Dicendo per iperbole che l’atleta paralimpico ha qualcosa in più dell’atleta olimpico, li si carica di un valore aggiunto – che è tutto nella sua storia, in quello che rappresenta per gli altri – che non è un surplus di dignità, ma un di meno. Perché? Perché diventando simbolo, sbiadisce l’atleta e i suoi risultati, nello stesso momento in cui la narrazione guadagna un’ispirazione, un esempio, un eroe da onorare.

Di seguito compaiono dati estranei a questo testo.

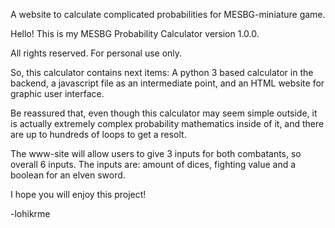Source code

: A website to calculate complicated probabilities for MESBG-miniature game.

Hello! This is my MESBG Probability Calculator version 1.0.0.

All rights reserved. For personal use only.

So, this calculator contains next items: A python 3 based calculator in the backend,
a javascript file as an intermediate point, and an HTML website for graphic user interface.

Be reassured that, even though this calculator may seem simple outside, it is actually extremely
complex probability mathematics inside of it, and there are up to hundreds of loops to get a resolt.

The www-site will allow users to give 3 inputs for both combatants, so overall 6 inputs.
The inputs are: amount of dices, fighting value and a boolean for an elven sword.

I hope you will enjoy this project!

-lohikrme
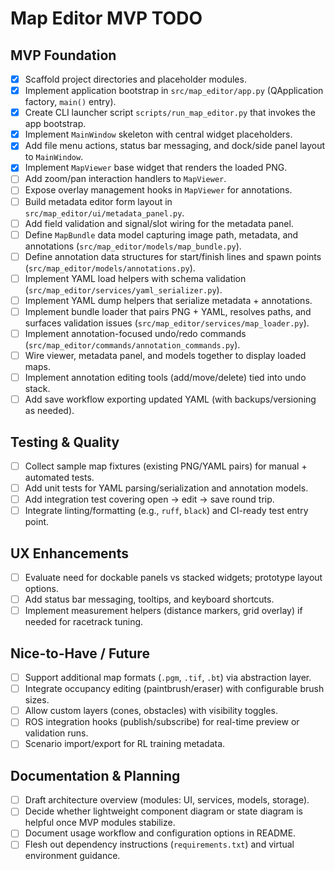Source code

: # Map Editor MVP TODO

## MVP Foundation
- [x] Scaffold project directories and placeholder modules.
- [x] Implement application bootstrap in `src/map_editor/app.py` (QApplication factory, `main()` entry).
- [x] Create CLI launcher script `scripts/run_map_editor.py` that invokes the app bootstrap.
- [x] Implement `MainWindow` skeleton with central widget placeholders.
- [x] Add file menu actions, status bar messaging, and dock/side panel layout to `MainWindow`.
- [x] Implement `MapViewer` base widget that renders the loaded PNG.
- [ ] Add zoom/pan interaction handlers to `MapViewer`.
- [ ] Expose overlay management hooks in `MapViewer` for annotations.
- [ ] Build metadata editor form layout in `src/map_editor/ui/metadata_panel.py`.
- [ ] Add field validation and signal/slot wiring for the metadata panel.
- [ ] Define `MapBundle` data model capturing image path, metadata, and annotations (`src/map_editor/models/map_bundle.py`).
- [ ] Define annotation data structures for start/finish lines and spawn points (`src/map_editor/models/annotations.py`).
- [ ] Implement YAML load helpers with schema validation (`src/map_editor/services/yaml_serializer.py`).
- [ ] Implement YAML dump helpers that serialize metadata + annotations.
- [ ] Implement bundle loader that pairs PNG + YAML, resolves paths, and surfaces validation issues (`src/map_editor/services/map_loader.py`).
- [ ] Implement annotation-focused undo/redo commands (`src/map_editor/commands/annotation_commands.py`).
- [ ] Wire viewer, metadata panel, and models together to display loaded maps.
- [ ] Implement annotation editing tools (add/move/delete) tied into undo stack.
- [ ] Add save workflow exporting updated YAML (with backups/versioning as needed).

## Testing & Quality
- [ ] Collect sample map fixtures (existing PNG/YAML pairs) for manual + automated tests.
- [ ] Add unit tests for YAML parsing/serialization and annotation models.
- [ ] Add integration test covering open → edit → save round trip.
- [ ] Integrate linting/formatting (e.g., `ruff`, `black`) and CI-ready test entry point.

## UX Enhancements
- [ ] Evaluate need for dockable panels vs stacked widgets; prototype layout options.
- [ ] Add status bar messaging, tooltips, and keyboard shortcuts.
- [ ] Implement measurement helpers (distance markers, grid overlay) if needed for racetrack tuning.

## Nice-to-Have / Future
- [ ] Support additional map formats (`.pgm`, `.tif`, `.bt`) via abstraction layer.
- [ ] Integrate occupancy editing (paintbrush/eraser) with configurable brush sizes.
- [ ] Allow custom layers (cones, obstacles) with visibility toggles.
- [ ] ROS integration hooks (publish/subscribe) for real-time preview or validation runs.
- [ ] Scenario import/export for RL training metadata.

## Documentation & Planning
- [ ] Draft architecture overview (modules: UI, services, models, storage).
- [ ] Decide whether lightweight component diagram or state diagram is helpful once MVP modules stabilize.
- [ ] Document usage workflow and configuration options in README.
- [ ] Flesh out dependency instructions (`requirements.txt`) and virtual environment guidance.
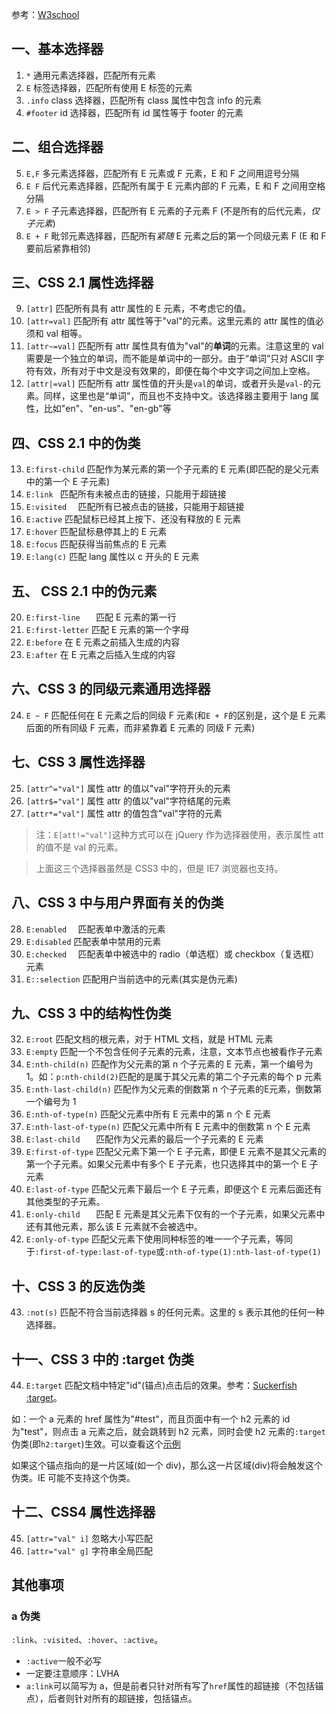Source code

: 参考：[W3school](http://www.w3school.com.cn/cssref/css_selectors.asp)

## 一、基本选择器
1.	`*`  通用元素选择器，匹配所有元素
2.	`E`  标签选择器，匹配所有使用 E 标签的元素
3.	`.info`	  class 选择器，匹配所有 class 属性中包含 info 的元素
4.	`#footer`  id 选择器，匹配所有 id 属性等于 footer 的元素


## 二、组合选择器
5.	`E,F`		多元素选择器，匹配所有 E 元素或 F 元素，E 和 F 之间用逗号分隔
6.	`E F`		后代元素选择器，匹配所有属于 E 元素内部的 F 元素，E 和 F 之间用空格分隔
7.	`E > F`	子元素选择器，匹配所有 E 元素的子元素 F (不是所有的后代元素，*仅子元素*)
8.	`E + F`	毗邻元素选择器，匹配所有*紧随* E 元素之后的第一个同级元素 F (E 和 F 要前后紧靠相邻)


## 三、CSS 2.1 属性选择器
9.	`[attr]`		  匹配所有具有 attr 属性的 E 元素，不考虑它的值。
10. `[attr=val]`	  匹配所有 attr 属性等于"val"的元素。这里元素的 attr 属性的值必须和 val 相等。
11. `[attr~=val]` 匹配所有 attr 属性具有值为"val"的**单词**的元素。注意这里的 val 需要是一个独立的单词，而不能是单词中的一部分。由于“单词”只对 ASCII 字符有效，所有对于中文是没有效果的，即便在每个中文字词之间加上空格。
12. `[attr|=val]` 匹配所有 attr 属性值的开头是`val`的单词，或者开头是`val-`的元素。同样，这里也是“单词”，而且也不支持中文。该选择器主要用于 lang 属性，比如"en"、"en-us"、"en-gb"等


## 四、CSS 2.1 中的伪类
13. `E:first-child`	匹配作为某元素的第一个子元素的 E 元素(即匹配的是父元素中的第一个 E 子元素)
14. `E:link	`		匹配所有未被点击的链接，只能用于超链接
15. `E:visited	`	匹配所有已被点击的链接，只能用于超链接
16. `E:active`		匹配鼠标已经其上按下、还没有释放的 E 元素
17. `E:hover`		匹配鼠标悬停其上的 E 元素
18. `E:focus`		匹配获得当前焦点的 E 元素
19. `E:lang(c)`	匹配 lang 属性以 c 开头的 E 元素


## 五、 CSS 2.1 中的伪元素
20. `E:first-line	`    匹配 E 元素的第一行
21. `E:first-letter`  匹配 E 元素的第一个字母
22. `E:before`	  在 E 元素之前插入生成的内容
23. `E:after`   在 E 元素之后插入生成的内容


## 六、CSS 3 的同级元素通用选择器
24. `E ~ F`	  匹配任何在 E 元素之后的同级 F 元素(和`E + F`的区别是，这个是 E 元素后面的所有同级 F 元素，而非紧靠着 E 元素的 同级 F 元素)


## 七、CSS 3 属性选择器
25. `[attr^="val"]`  属性 attr 的值以"val"字符开头的元素
26. `[attr$="val"]`  属性 attr 的值以"val"字符结尾的元素
27. `[attr*="val"]`  属性 attr 的值包含"val"字符的元素
	
> 注：`E[att!="val"]`这种方式可以在 jQuery 作为选择器使用，表示属性 att 的值不是 val 的元素。

> 上面这三个选择器虽然是 CSS3 中的，但是 IE7 浏览器也支持。


## 八、CSS 3 中与用户界面有关的伪类
28. `E:enabled	`    匹配表单中激活的元素
29. `E:disabled`   匹配表单中禁用的元素
30. `E:checked	`    匹配表单中被选中的 radio（单选框）或 checkbox（复选框）元素
31. `E::selection` 匹配用户当前选中的元素(其实是伪元素)


## 九、CSS 3 中的结构性伪类
32. `E:root`	匹配文档的根元素，对于 HTML 文档，就是 HTML 元素
33. `E:empty`	匹配一个不包含任何子元素的元素，注意，文本节点也被看作子元素
34. `E:nth-child(n)`  匹配作为父元素的第 n 个子元素的 E 元素，第一个编号为 1。如：`p:nth-child(2)`匹配的是属于其父元素的第二个子元素的每个 p 元素
35. `E:nth-last-child(n)`  匹配作为父元素的倒数第 n 个子元素的E元素，倒数第一个编号为 1
36. `E:nth-of-type(n)`  匹配父元素中所有 E 元素中的第 n 个 E 元素
37. `E:nth-last-of-type(n)`  匹配父元素中所有 E 元素中的倒数第 n 个 E 元素
38. `E:last-child	`     匹配作为父元素的最后一个子元素的 E 元素
39. `E:first-of-type`  匹配父元素下第一个 E 子元素，即便 E 元素不是其父元素的第一个子元素。如果父元素中有多个 E 子元素，也只选择其中的第一个 E 子元素
40. `E:last-of-type`   匹配父元素下最后一个 E 子元素，即便这个 E 元素后面还有其他类型的子元素。
41. `E:only-child	`     匹配 E 元素是其父元素下仅有的一个子元素，如果父元素中还有其他元素，那么该 E 元素就不会被选中。
42. `E:only-of-type`	匹配父元素下使用同种标签的唯一一个子元素，等同于`:first-of-type:last-of-type`或`:nth-of-type(1):nth-last-of-type(1)`


## 十、CSS 3 的反选伪类
43. `:not(s)`  匹配不符合当前选择器 s 的任何元素。这里的 s 表示其他的任何一种选择器。


## 十一、CSS 3 中的 :target 伪类
44. `E:target`  匹配文档中特定"id"(锚点)点击后的效果。参考：[Suckerfish :target](http://htmldog.com/articles/suckerfish/target/)。


如：一个 a 元素的 href 属性为"#test"，而且页面中有一个 h2 元素的 id 为"test"，则点击 a 元素之后，就会跳转到 h2 元素，同时会使 h2 元素的`:target`伪类(即`h2:target`)生效。可以查看这个[示例](http://htmldog.com/articles/suckerfish/target/example/)

如果这个锚点指向的是一片区域(如一个 div)，那么这一片区域(div)将会触发这个伪类。IE 可能不支持这个伪类。


## 十二、CSS4 属性选择器
45. `[attr="val" i]` 忽略大小写匹配
46. `[attr="val" g]` 字符串全局匹配


## 其他事项
### a 伪类
`:link`、`:visited`、`:hover`、`:active`。

* `:active`一般不必写
* 一定要注意顺序：LVHA
* `a:link`可以简写为 a，但是前者只针对所有写了`href`属性的超链接（不包括锚点），后者则针对所有的超链接，包括锚点。




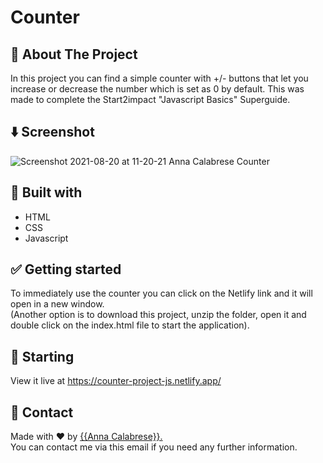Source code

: # Counter

## :dart: About The Project ##
In this project you can find a simple counter with +/- buttons that let you increase or decrease the number which is set as 0 by default.
This was made to complete the Start2impact "Javascript Basics" Superguide.

## ⬇️ Screenshot
![Screenshot 2021-08-20 at 11-20-21 Anna Calabrese Counter](https://user-images.githubusercontent.com/81150424/130211506-53e1c850-8c10-48a6-8cb4-8e4e10d07e93.png)


## :rocket: Built with ##
- HTML
- CSS
- Javascript


## :white_check_mark: Getting started ##
To immediately use the counter you can click on the Netlify link and it will open in a new window. <br>
(Another option is to download this project, unzip the folder, open it and double click on the index.html file to start the application).


## :checkered_flag: Starting ##
View it live at <a href src="https://counter-project-js.netlify.app/">https://counter-project-js.netlify.app/</a>


## :memo: Contact ##

Made with :heart: by <a href="mailto:annacalabrese98@gmail.com" target="_blank">{{Anna Calabrese}}.</a> <br>
You can contact me via this email if you need any further information.
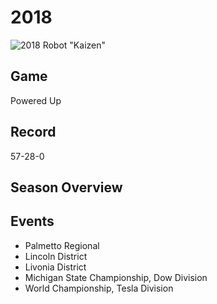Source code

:# 2018

![2018 Robot "Kaizen"]()

## Game
Powered Up

## Record
57-28-0

## Season Overview

## Events
- Palmetto Regional
- Lincoln District
- Livonia District
- Michigan State Championship, Dow Division
- World Championship, Tesla Division
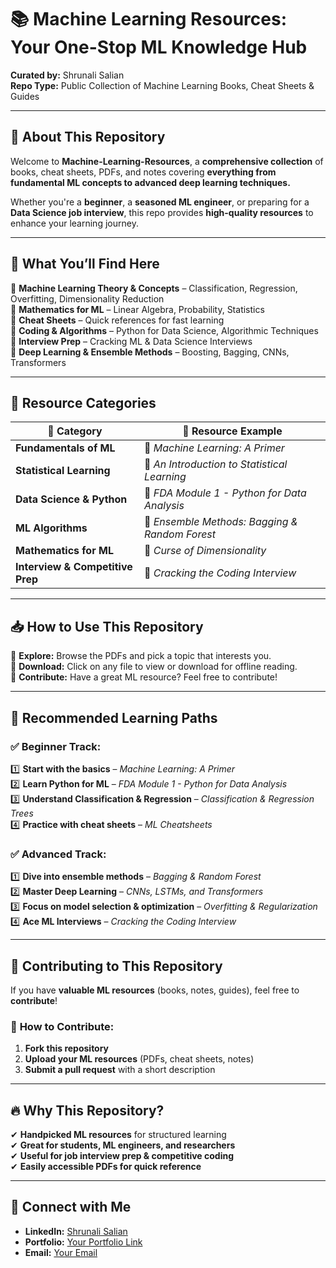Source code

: # 📚 **Machine Learning Resources: Your One-Stop ML Knowledge Hub**  
**Curated by:** Shrunali Salian  
**Repo Type:** Public Collection of Machine Learning Books, Cheat Sheets & Guides  

---

## 🚀 **About This Repository**  
Welcome to **Machine-Learning-Resources**, a **comprehensive collection** of books, cheat sheets, PDFs, and notes covering **everything from fundamental ML concepts to advanced deep learning techniques.**  

Whether you're a **beginner**, a **seasoned ML engineer**, or preparing for a **Data Science job interview**, this repo provides **high-quality resources** to enhance your learning journey.  

---

## 🎯 **What You’ll Find Here**  
🔹 **Machine Learning Theory & Concepts** – Classification, Regression, Overfitting, Dimensionality Reduction  
🔹 **Mathematics for ML** – Linear Algebra, Probability, Statistics  
🔹 **Cheat Sheets** – Quick references for fast learning  
🔹 **Coding & Algorithms** – Python for Data Science, Algorithmic Techniques  
🔹 **Interview Prep** – Cracking ML & Data Science Interviews  
🔹 **Deep Learning & Ensemble Methods** – Boosting, Bagging, CNNs, Transformers  

---

## 📂 **Resource Categories**  
| 📁 **Category** | 📘 **Resource Example** |  
|----------------|----------------------|  
| **Fundamentals of ML** | 📖 *Machine Learning: A Primer* |  
| **Statistical Learning** | 📖 *An Introduction to Statistical Learning* |  
| **Data Science & Python** | 📝 *FDA Module 1 - Python for Data Analysis* |  
| **ML Algorithms** | 📖 *Ensemble Methods: Bagging & Random Forest* |  
| **Mathematics for ML** | 📖 *Curse of Dimensionality* |  
| **Interview & Competitive Prep** | 📖 *Cracking the Coding Interview* |  

---

## 📥 **How to Use This Repository**  
🔹 **Explore:** Browse the PDFs and pick a topic that interests you.  
🔹 **Download:** Click on any file to view or download for offline reading.  
🔹 **Contribute:** Have a great ML resource? Feel free to contribute!  

---

## 🌟 **Recommended Learning Paths**  

### ✅ **Beginner Track:**  
1️⃣ **Start with the basics** – *Machine Learning: A Primer*  
2️⃣ **Learn Python for ML** – *FDA Module 1 - Python for Data Analysis*  
3️⃣ **Understand Classification & Regression** – *Classification & Regression Trees*  
4️⃣ **Practice with cheat sheets** – *ML Cheatsheets*  

### ✅ **Advanced Track:**  
1️⃣ **Dive into ensemble methods** – *Bagging & Random Forest*  
2️⃣ **Master Deep Learning** – *CNNs, LSTMs, and Transformers*  
3️⃣ **Focus on model selection & optimization** – *Overfitting & Regularization*  
4️⃣ **Ace ML Interviews** – *Cracking the Coding Interview*  

---

## 🤝 **Contributing to This Repository**  
If you have **valuable ML resources** (books, notes, guides), feel free to **contribute**!  

### 📌 **How to Contribute:**  
1. **Fork this repository**  
2. **Upload your ML resources** (PDFs, cheat sheets, notes)  
3. **Submit a pull request** with a short description  

---

## 🔥 **Why This Repository?**  
✔ **Handpicked ML resources** for structured learning  
✔ **Great for students, ML engineers, and researchers**  
✔ **Useful for job interview prep & competitive coding**  
✔ **Easily accessible PDFs for quick reference**  

---

## 📌 **Connect with Me**  
- **LinkedIn:** [Shrunali Salian](https://www.linkedin.com/in/shrunali-salian/)  
- **Portfolio:** [Your Portfolio Link](#)  
- **Email:** [Your Email](#)  
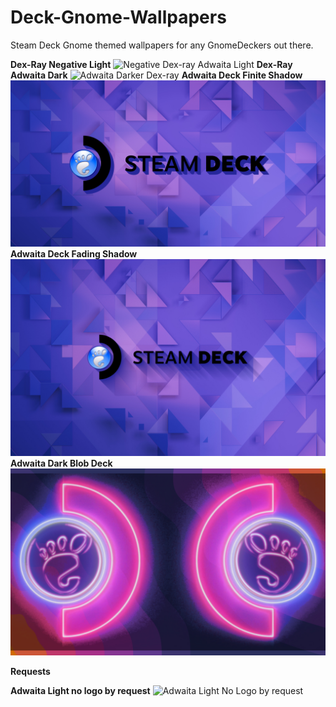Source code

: # Deck-Gnome-Wallpapers
Steam Deck Gnome themed wallpapers for any GnomeDeckers out there.

**Dex-Ray Negative Light**
![Negative Dex-ray Adwaita Light](https://github.com/Wesidetet19/Deck-Gnome-Wallpapers/blob/main/adwaita-lightdeck.jpg)
**Dex-Ray Adwaita Dark**
![Adwaita Darker Dex-ray](https://github.com/Wesidetet19/Deck-Gnome-Wallpapers/blob/main/adwaita-darker.jpg)
**Adwaita Deck Finite Shadow**
![Adwaita Blob Dark Logo finite shadow](https://github.com/Wesidetet19/Deck-Gnome-Wallpapers/blob/main/GNOMEDECKTEXT.jpg)
**Adwaita Deck Fading Shadow**
![Adwaita Dark Logo fading shadow](https://github.com/Wesidetet19/Deck-Gnome-Wallpapers/blob/main/DECKTEXT.jpg)
**Adwaita Dark Blob Deck**
![Adwaita Dark Blob/Deck/Gnome](https://github.com/Wesidetet19/Deck-Gnome-Wallpapers/blob/main/mirror.jpg)

**Requests**

**Adwaita Light no logo by request**
![Adwaita Light No Logo by request](https://github.com/Wesidetet19/Deck-Gnome-Wallpapers/blob/main/adwaitaldeck_nologo_l.png)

Oltretutto, grazie a UN simbolo, un paio di sparuti eroi da ammirare e plaudire, guarda caso sempre passabili, nella cerchia dei quasi-normali, disabili-ma-non-troppo, possiamo sentirci tutti appagati, e lavarci la coscienza senza badare a tutta quella sfilza di disabili senza occasioni nè supporti che non si caga nessuno e di cui nessuno vuole prendersi la briga di parlare. Tanto loro, i poveri stronzi, sono lontani dagli occhi, lontano dal cuore. Danno anche poco fastidio, quindi.

Perchè “il risultato non conta”?

Dire che il risultato non conta, definisce perfettamente il problema: quello che interessa non è il risultato dell’atleta paralimpico, è che partecipi, purché se ne possa parlare. Che si faccia carico della pubblica catarsi, attraverso il cui elogio possiamo sentirci tutti più buoni senza il minimo sforzo, senza impegno. E senza nessuna responsabilità.

Che ispiri. Che sia un esempio. Che dia speranza.
Ma speranza de che??? E soprattutto, a chi?!

Oltretutto. A chi si dice “l’importante è partecipare”? Ai bambini. A chi non si crede possa farcela. E a chi non importa se ce la faccia o meno, perché appunto, è altro quello che ci si aspetta. Dire che prepararsi alle paralimpiadi è già vincere è altra retorica spiccia di cui non c’è bisogno, che distoglie l’attenzione dai reali problemi e dalle responsabilità, e che peraltro non valorizza nè gli atleti paralimpici nè le paralimpiadi. Pura pornografia dell’ispirazione.

E smettiamola di fare i fenomeni che non abbiamo ancora imparato che si chiamano paralimpiadi e non paraØlimpiadi.